Printed Pattern or Handheld Whiteboard– Some times (really most times) verbally explaining a pattern is not enough so having a copy of the pattern or a handheld white boardwith the pattern drawn out may be a very helpful tool for you to maintain clarity and set your student up for success. Having the pattern printed out can also be a visual tool for you to help explain the different terms you might use.
NOTE: The exercises and Simple Setup is for ‘long diagonals’ and is a great way to introduce change of rein across the diagonal. There are also ‘short diagonals’ in an arena as well. Want to work on incorporating long and short diagonals or make long diagonals a little more difficult due to less visual markers? Check out Simple Setup #4.
Exercise #1- Riding the Diagonal Line
Start by first explaining what a diagonal line is by giving the general definition. If it is suitable to your student, you could ask them where a they might be able to make diagonal lines in the arena (before you give them the answer or show them the pattern). You can also ask them if they have heard of the term ‘diagonal’ in every day life (math class? art?) or where they have seen diagonal lines before. Incorporating questions like these are great for building critical thinking skills in your students and keeping them engaged during the times where we have to explain things (those can get a little dry if we just ‘talk’ at our students.)
Tip: If you have introduced the posting trot and posting diagonals before, you may need to clarify that there are posting diagonals and diagonal lines that you ride.

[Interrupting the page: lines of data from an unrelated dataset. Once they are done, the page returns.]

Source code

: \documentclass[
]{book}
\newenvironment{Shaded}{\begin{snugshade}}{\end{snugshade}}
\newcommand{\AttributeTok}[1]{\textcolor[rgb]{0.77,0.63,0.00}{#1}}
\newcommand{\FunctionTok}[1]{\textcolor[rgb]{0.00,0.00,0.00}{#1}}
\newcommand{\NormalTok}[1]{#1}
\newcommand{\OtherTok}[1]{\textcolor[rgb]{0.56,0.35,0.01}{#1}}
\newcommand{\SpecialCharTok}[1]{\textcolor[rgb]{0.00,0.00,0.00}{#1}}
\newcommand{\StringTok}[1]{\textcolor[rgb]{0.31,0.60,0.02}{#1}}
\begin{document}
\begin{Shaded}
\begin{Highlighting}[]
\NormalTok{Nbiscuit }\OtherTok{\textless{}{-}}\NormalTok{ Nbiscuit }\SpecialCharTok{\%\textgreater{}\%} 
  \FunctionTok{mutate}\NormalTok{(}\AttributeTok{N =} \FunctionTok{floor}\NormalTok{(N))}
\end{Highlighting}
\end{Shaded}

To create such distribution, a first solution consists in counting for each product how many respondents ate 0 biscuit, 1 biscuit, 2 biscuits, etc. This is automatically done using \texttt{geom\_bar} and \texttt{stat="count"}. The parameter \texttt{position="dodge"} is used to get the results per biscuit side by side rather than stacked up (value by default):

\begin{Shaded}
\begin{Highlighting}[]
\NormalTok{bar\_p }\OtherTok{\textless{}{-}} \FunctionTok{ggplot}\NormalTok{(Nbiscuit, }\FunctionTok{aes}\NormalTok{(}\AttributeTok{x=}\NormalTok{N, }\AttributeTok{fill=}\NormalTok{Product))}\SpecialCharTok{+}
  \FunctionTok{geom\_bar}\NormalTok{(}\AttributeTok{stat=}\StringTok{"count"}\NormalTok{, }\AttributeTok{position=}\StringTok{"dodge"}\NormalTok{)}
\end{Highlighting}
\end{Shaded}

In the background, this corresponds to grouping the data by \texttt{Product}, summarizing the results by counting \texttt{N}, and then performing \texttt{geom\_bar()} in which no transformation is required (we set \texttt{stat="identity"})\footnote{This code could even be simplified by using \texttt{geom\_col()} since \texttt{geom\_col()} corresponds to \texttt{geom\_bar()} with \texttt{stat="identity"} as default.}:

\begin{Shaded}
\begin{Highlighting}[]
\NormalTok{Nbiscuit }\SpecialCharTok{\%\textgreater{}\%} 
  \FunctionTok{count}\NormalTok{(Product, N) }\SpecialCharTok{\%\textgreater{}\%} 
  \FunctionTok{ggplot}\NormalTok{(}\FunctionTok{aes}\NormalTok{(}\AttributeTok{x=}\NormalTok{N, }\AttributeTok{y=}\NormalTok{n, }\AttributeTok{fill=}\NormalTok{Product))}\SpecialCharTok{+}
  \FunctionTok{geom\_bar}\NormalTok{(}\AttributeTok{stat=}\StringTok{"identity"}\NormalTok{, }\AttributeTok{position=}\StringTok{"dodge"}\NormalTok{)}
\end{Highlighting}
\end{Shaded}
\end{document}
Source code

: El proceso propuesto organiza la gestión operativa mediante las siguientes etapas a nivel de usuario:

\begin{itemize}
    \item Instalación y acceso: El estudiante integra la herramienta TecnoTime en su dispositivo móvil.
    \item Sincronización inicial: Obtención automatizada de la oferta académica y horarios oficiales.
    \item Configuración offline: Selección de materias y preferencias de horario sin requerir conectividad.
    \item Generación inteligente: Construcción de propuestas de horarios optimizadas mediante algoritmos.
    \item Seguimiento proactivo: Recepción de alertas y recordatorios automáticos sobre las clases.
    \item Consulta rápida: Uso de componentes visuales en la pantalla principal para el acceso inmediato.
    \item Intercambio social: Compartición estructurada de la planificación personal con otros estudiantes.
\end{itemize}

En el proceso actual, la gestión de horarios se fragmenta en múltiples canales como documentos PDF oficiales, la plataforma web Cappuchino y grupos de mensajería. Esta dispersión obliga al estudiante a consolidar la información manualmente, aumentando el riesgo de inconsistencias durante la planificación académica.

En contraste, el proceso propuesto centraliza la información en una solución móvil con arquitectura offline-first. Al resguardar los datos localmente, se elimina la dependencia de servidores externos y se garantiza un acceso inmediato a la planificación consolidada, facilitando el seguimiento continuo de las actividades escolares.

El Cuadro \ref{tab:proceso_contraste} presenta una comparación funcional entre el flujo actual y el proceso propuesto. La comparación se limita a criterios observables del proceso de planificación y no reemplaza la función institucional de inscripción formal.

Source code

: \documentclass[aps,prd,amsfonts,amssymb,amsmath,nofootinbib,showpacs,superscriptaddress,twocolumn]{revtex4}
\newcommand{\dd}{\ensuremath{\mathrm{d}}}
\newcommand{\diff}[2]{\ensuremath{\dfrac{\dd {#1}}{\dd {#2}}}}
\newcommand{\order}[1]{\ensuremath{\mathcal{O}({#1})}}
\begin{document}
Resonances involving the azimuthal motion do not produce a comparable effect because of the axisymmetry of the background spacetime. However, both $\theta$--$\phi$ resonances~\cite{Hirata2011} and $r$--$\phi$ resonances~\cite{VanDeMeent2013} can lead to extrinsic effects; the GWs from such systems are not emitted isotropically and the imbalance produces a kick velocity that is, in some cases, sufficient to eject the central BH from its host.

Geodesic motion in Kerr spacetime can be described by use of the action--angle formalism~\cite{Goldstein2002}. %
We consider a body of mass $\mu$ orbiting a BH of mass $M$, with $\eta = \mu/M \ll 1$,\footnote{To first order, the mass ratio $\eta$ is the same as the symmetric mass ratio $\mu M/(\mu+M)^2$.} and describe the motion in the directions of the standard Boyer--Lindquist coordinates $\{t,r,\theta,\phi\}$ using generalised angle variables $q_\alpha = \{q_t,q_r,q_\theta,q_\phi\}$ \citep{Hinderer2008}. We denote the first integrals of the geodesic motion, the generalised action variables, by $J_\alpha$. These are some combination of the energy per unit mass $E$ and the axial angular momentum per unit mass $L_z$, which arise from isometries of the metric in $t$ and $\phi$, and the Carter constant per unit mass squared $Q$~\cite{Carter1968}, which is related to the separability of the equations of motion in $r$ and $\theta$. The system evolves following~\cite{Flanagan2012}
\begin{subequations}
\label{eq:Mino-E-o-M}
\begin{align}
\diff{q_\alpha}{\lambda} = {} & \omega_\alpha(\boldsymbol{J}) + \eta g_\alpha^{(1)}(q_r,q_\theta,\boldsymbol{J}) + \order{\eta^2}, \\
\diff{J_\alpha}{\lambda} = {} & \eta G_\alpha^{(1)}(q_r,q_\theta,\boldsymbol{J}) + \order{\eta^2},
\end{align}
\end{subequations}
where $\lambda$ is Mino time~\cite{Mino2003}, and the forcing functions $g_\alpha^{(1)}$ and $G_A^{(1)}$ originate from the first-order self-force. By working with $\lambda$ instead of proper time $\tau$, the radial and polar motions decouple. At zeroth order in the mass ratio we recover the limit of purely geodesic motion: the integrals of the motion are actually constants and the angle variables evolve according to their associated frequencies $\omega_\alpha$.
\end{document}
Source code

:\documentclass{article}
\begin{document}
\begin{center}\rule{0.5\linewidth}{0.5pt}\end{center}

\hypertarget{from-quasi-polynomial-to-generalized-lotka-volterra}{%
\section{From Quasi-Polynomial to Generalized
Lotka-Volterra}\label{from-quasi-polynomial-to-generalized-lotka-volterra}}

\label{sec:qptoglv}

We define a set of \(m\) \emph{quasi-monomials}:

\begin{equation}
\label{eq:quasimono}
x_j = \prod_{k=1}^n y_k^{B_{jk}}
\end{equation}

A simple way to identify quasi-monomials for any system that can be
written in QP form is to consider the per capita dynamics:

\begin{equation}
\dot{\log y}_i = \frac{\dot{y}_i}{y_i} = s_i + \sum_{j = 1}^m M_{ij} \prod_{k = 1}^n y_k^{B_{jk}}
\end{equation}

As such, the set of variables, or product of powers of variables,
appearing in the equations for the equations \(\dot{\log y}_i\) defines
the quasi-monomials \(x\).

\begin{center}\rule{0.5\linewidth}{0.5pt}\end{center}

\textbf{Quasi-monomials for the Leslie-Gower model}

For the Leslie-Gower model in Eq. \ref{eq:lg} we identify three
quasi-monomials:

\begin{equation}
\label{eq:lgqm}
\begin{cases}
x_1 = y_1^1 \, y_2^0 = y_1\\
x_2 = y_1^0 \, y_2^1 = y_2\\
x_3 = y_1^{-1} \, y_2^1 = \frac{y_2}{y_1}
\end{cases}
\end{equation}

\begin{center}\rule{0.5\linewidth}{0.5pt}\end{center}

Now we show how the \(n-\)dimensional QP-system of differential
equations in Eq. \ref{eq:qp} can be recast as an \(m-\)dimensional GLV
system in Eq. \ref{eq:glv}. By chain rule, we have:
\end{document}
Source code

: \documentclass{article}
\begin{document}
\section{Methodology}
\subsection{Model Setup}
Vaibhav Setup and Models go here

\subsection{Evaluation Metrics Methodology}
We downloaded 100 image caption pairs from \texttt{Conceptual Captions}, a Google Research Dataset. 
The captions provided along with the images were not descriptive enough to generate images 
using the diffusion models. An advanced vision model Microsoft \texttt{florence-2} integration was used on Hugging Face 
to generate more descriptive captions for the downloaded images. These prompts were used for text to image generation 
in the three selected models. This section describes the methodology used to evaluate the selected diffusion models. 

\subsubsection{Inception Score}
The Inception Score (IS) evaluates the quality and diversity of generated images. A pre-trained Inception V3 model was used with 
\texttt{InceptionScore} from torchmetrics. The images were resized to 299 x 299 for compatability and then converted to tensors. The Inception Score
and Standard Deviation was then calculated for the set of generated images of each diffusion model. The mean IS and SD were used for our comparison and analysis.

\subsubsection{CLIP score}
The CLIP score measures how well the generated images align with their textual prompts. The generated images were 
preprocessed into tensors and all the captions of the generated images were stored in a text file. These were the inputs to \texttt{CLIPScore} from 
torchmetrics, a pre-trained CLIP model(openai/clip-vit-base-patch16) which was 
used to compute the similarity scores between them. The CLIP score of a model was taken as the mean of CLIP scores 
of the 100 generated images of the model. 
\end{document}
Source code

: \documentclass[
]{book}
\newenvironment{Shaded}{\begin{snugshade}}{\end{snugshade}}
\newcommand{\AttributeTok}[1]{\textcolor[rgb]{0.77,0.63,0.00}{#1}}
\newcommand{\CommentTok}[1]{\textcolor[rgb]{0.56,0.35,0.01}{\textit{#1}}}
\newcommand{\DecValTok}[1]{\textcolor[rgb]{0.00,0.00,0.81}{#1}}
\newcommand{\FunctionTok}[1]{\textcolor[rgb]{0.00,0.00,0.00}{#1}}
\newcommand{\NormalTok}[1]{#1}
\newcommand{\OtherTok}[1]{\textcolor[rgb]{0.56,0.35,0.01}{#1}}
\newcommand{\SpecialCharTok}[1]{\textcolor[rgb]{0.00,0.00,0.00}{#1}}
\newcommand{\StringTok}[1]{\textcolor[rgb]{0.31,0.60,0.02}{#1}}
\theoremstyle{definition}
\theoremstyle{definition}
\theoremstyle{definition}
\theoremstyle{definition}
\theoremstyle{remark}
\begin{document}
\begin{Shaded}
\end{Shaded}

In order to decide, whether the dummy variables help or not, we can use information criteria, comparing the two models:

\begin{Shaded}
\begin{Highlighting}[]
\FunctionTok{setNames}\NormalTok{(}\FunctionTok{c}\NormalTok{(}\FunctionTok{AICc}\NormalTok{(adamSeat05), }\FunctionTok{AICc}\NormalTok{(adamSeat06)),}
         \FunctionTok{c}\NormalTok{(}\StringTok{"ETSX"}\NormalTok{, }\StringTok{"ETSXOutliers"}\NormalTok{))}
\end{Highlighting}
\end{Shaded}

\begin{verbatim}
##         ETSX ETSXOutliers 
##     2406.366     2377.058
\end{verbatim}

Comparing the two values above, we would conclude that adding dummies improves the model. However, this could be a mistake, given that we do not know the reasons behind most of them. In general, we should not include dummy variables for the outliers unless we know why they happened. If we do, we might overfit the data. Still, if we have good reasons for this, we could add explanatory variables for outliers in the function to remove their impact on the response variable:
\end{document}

See if your student can figure out why it’s call a ‘posting diagonal’ (hint: diagonal pairs of the horse’s legs).
Once you have explained what a diagonal line is, show them where the diagonal lines are in the arena and explain how your student can use the cones as guides to help them find and ride the diagonal lines. To teach to visual learners you can incorporate your printed pattern at this time or actually go out and demonstrate (on foot) how to use the cones to make a diagonal line.
Make sure that “common sense terms” don’t accidentally sneak into your explanation and are left without an explanation. “Common sense terms” are those terms that us horse people use on a regular basis without second though and we forget that most people need an explanation of what they mean and/or how to do them. So what terms might sneak in? “Riding into your corner” “Going deep in the corner” “Short rail” “Long rail”…you get the idea.
You will also need to teach and/or reinforce the riding skills your student will need to be able to ride this figure. How, when, and where will they use their reins, leg aids, or what specific points should they be looking too? Incorporating the whats, hows, whys of the riding skills that they will need to ride the diagonal lines keeps you from sounding like a ‘traffic cop’ and just telling them where to turn and walk. Whats, hows, whys of the riding skills should not only be present in the initial explanation of the activity but also throughout the lesson. (see the end of this post for more details).
Don’t forget to tie in to your lesson the ‘why’ learning how to ride diagonal lines is important. Some examples:
- Diagonal lines are a way to change directions
- Diagonal lines are often a piece that is added into a bigger pattern (in competitions)
- You might hear the term “diagonal line” in your daily life or at school….so why not learn it here with the horse!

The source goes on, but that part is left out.